**Your objective**
Of all the entries below, retype only the lines from the one with "This blueprint document" through the one with "Couples could verify", exactly as they appear.

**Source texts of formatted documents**
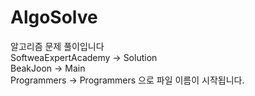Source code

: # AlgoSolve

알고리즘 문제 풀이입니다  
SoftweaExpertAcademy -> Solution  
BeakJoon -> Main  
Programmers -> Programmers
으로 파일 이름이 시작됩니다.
--
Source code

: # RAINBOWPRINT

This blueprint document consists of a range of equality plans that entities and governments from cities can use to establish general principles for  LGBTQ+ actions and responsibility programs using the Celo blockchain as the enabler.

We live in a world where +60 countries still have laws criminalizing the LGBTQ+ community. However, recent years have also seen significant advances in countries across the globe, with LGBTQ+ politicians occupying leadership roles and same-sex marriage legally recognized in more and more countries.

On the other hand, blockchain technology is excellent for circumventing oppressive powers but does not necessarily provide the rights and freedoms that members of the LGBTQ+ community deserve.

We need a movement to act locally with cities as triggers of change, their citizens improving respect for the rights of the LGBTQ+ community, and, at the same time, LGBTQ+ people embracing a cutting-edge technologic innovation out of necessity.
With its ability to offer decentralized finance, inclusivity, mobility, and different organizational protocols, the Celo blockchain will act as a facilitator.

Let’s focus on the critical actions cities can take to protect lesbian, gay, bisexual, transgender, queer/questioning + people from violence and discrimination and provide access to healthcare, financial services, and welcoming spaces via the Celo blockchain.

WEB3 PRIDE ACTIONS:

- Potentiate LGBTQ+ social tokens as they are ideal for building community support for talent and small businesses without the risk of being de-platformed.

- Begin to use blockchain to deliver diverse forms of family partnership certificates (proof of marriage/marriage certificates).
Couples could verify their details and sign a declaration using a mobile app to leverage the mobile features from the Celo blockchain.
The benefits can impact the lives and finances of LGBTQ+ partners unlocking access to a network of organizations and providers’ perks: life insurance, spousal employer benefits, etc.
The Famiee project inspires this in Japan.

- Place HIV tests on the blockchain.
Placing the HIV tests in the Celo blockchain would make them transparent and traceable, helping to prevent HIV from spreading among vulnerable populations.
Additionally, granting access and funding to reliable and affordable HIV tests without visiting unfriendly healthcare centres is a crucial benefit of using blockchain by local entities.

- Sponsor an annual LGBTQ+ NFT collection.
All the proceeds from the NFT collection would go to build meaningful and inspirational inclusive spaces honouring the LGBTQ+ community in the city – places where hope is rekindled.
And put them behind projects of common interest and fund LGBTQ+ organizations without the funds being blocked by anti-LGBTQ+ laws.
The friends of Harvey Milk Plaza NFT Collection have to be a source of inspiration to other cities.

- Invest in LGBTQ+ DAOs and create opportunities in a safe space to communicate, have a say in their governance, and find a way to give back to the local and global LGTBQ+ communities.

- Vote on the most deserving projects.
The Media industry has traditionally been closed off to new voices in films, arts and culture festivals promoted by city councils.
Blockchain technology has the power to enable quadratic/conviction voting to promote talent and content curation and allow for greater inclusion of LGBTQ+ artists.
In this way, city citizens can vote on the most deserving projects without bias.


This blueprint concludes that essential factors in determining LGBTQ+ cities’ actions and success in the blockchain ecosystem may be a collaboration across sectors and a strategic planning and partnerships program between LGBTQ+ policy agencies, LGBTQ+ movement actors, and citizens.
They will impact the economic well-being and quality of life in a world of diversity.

**Answer for this exercise**
This blueprint document consists of a range of equality plans that entities and governments from cities can use to establish general principles for  LGBTQ+ actions and responsibility programs using the Celo blockchain as the enabler.

We live in a world where +60 countries still have laws criminalizing the LGBTQ+ community. However, recent years have also seen significant advances in countries across the globe, with LGBTQ+ politicians occupying leadership roles and same-sex marriage legally recognized in more and more countries.

On the other hand, blockchain technology is excellent for circumventing oppressive powers but does not necessarily provide the rights and freedoms that members of the LGBTQ+ community deserve.

We need a movement to act locally with cities as triggers of change, their citizens improving respect for the rights of the LGBTQ+ community, and, at the same time, LGBTQ+ people embracing a cutting-edge technologic innovation out of necessity.
With its ability to offer decentralized finance, inclusivity, mobility, and different organizational protocols, the Celo blockchain will act as a facilitator.

Let’s focus on the critical actions cities can take to protect lesbian, gay, bisexual, transgender, queer/questioning + people from violence and discrimination and provide access to healthcare, financial services, and welcoming spaces via the Celo blockchain.

WEB3 PRIDE ACTIONS:

- Potentiate LGBTQ+ social tokens as they are ideal for building community support for talent and small businesses without the risk of being de-platformed.

- Begin to use blockchain to deliver diverse forms of family partnership certificates (proof of marriage/marriage certificates).
Couples could verify their details and sign a declaration using a mobile app to leverage the mobile features from the Celo blockchain.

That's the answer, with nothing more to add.